Hi, Is there a easy and straight forward way of extracting browser versions from access logs using Useragent string.
I've a requirement where I have to list out top browsers and top versions of the browser. I was able to manage to extract the browser using the below eval expression but getting the browser versions are tricky.
| eval browser = case(match(useragent,"Firefox"),"FireFox", match(useragent,"Chrome") AND NOT match(useragent,"Edge"),"Chrome", match(useragent,"Safari") AND NOT match(useragent,"Chrome"),"Safari", match(useragent, "MSIE|Trident|Edge"), "IE", NOT match(useragent, "Chrome|Firefox|Safari|MSIE|Trident|Edge"), "OTHERS")

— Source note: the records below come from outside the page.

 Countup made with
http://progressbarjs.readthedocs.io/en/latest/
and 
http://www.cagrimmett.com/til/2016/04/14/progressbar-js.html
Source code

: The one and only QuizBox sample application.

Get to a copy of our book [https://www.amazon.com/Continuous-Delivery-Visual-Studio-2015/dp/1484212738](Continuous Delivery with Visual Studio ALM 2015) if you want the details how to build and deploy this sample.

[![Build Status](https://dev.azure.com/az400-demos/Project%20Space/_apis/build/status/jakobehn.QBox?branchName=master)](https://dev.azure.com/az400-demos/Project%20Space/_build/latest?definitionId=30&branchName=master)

Has someone done that before and help me steer into right direction. I can't install any app so it has to be done via some regex. Please let me know if someone can help. Very much appreciated in advance
Some examples of Useragent Strings -
Mozilla/5.0 (Linux; Android 9; ANE-LX1) AppleWebKit/537.36 (KHTML, like Gecko) Chrome/98.0.4758.87 Mobile Safari/537.36
Mozilla/5.0 (Macintosh; Intel Mac OS X 10_15_7) AppleWebKit/605.1.15 (KHTML, like Gecko) Version/15.3 Safari/605.1.15
Mozilla/5.0 (Linux; Android 9; ANE-LX1) AppleWebKit/537.36 (KHTML, like Gecko) Chrome/98.0.4758.87 Mobile Safari/537.36
Mozilla/5.0 (iPhone; CPU iPhone OS 15_2 like Mac OS X) AppleWebKit/605.1.15 (KHTML, like Gecko) GSA/198.0.425262635 Mobile/15E148 Safari/604.1
Best Regards,
Shashank
There is a requirement in HTTP 1.1 RFC describing the User-Agent format
https://datatracker.ietf.org/doc/html/rfc7231#section-5.5.3
A user agent SHOULD send a User-Agent field in each request unless specifically configured not to do so. User-Agent = product *( RWS ( product / comment ) ) The User-Agent field-value consists of one or more product identifiers, each followed by zero or more comments (Section 3.2 of [RFC7230]), which together identify the user agent software and its significant subproducts. By convention, the product identifiers are listed in decreasing order of their significance for identifying the user agent software.
Theoretically, a "product" and "version" here should be a "token", which means it should NOT include whitespace. And "comment" is any string contained within parentheses.
You have to remember though that it's "just" an RFC and User-Agent is a user-side supplied value so you can have anything in there but you might probably classify all those outliers as "other".
There is no universal standard adopted by all browsers for the format of the user agent string, so any set of regex to extract this is likely to be incomplete at best.